Bring together all lines from the listing below that contain the string "dbname".

# DATA TO EXAMINE:
-.-.-
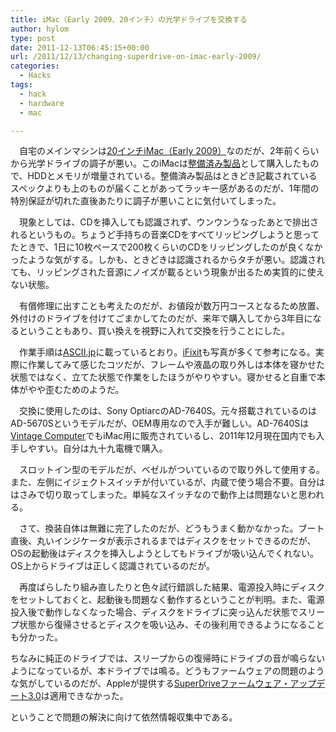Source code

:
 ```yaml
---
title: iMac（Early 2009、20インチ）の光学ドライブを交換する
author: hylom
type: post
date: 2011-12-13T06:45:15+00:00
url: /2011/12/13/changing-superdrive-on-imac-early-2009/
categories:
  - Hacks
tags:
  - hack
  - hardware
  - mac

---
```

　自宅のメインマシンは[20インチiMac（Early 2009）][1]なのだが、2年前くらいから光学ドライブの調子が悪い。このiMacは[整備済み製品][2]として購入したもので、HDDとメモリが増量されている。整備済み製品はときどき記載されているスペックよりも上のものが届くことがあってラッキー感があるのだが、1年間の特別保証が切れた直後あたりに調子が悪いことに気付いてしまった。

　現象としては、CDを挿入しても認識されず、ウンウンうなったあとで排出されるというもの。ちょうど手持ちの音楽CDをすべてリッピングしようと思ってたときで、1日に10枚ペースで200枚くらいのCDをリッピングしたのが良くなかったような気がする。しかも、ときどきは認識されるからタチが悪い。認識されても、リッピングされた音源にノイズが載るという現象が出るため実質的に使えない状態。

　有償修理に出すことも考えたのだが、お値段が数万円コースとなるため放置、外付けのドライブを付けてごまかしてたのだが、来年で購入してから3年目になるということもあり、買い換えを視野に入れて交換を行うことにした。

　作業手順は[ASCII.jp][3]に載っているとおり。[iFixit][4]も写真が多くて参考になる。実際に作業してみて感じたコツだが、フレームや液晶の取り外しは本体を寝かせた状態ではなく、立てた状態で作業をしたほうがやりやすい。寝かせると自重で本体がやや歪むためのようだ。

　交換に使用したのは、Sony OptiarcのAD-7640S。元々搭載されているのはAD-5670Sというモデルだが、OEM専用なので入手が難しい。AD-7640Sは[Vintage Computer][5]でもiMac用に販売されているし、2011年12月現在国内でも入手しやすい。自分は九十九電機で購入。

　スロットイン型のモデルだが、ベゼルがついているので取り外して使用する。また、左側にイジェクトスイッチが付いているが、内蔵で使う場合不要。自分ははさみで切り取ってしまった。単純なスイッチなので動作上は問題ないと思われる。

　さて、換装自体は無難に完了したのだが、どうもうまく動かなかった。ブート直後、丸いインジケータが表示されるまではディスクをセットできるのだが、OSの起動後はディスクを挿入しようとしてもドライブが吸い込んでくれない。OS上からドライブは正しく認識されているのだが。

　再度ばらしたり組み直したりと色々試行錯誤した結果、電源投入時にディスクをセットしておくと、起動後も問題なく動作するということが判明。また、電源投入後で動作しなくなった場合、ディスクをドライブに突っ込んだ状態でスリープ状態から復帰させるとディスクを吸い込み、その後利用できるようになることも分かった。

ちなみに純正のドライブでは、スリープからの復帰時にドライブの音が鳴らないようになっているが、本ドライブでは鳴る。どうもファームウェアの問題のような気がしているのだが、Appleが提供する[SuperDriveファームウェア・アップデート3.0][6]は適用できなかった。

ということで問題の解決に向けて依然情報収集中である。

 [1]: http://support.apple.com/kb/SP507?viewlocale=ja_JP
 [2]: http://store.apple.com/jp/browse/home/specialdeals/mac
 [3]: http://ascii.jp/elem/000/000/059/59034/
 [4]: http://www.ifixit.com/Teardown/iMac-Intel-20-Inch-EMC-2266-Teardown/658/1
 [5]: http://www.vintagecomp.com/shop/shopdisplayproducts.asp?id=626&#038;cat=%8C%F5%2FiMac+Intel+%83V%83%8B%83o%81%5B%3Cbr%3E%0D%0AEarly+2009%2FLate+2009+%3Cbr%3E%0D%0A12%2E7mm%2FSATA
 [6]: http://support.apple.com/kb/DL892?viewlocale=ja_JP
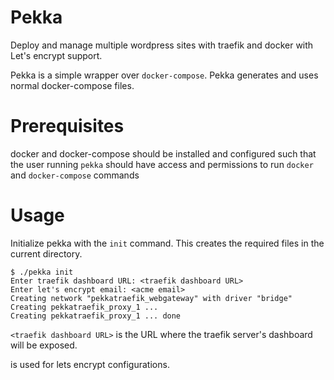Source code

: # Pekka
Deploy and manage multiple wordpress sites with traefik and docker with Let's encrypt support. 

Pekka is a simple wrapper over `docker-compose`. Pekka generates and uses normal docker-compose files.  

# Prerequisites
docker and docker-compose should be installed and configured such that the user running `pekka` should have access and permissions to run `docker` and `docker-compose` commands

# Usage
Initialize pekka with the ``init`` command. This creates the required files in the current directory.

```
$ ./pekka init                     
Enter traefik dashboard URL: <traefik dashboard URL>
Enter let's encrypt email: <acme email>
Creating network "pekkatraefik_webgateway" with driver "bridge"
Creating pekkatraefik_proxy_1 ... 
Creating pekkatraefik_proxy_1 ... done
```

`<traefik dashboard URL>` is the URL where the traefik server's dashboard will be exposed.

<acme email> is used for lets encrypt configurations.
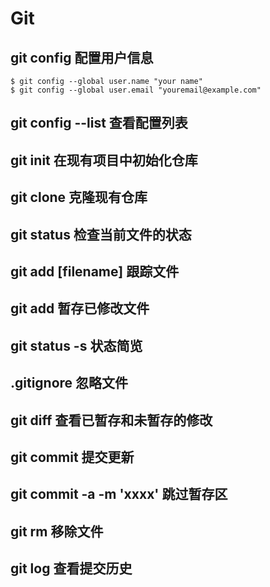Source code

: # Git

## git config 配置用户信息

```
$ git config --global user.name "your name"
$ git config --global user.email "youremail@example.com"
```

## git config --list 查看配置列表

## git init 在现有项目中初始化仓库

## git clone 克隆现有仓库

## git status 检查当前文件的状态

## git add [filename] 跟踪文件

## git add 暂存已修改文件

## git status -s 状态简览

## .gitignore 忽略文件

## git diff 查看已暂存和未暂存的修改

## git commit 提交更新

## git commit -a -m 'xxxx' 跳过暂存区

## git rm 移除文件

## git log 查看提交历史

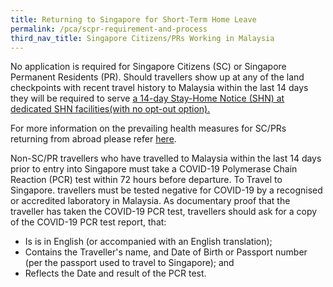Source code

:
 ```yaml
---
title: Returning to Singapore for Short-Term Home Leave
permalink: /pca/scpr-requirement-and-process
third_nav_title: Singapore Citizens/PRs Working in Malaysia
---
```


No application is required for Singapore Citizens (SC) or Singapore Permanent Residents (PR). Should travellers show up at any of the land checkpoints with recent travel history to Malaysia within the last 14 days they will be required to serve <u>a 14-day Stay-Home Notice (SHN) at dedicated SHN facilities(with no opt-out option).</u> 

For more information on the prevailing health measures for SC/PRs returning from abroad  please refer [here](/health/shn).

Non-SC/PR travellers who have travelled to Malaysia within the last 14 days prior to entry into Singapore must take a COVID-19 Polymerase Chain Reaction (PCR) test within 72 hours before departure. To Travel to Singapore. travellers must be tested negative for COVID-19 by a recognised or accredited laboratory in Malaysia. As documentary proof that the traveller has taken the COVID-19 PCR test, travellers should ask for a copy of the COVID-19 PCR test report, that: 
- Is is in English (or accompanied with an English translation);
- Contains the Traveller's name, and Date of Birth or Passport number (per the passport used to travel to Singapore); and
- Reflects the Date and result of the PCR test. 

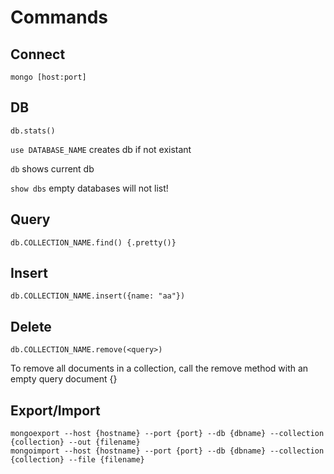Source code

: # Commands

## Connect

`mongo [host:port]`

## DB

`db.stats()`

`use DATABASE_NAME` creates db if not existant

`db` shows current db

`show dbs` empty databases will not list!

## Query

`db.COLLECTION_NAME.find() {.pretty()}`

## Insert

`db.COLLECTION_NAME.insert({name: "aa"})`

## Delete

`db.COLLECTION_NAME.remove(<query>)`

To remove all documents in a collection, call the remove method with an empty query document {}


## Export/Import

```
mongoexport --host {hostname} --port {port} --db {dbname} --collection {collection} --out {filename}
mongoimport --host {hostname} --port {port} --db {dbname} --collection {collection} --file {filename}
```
-.-.-
# YOUR SOLUTION:
mongoexport --host {hostname} --port {port} --db {dbname} --collection {collection} --out {filename}
mongoimport --host {hostname} --port {port} --db {dbname} --collection {collection} --file {filename}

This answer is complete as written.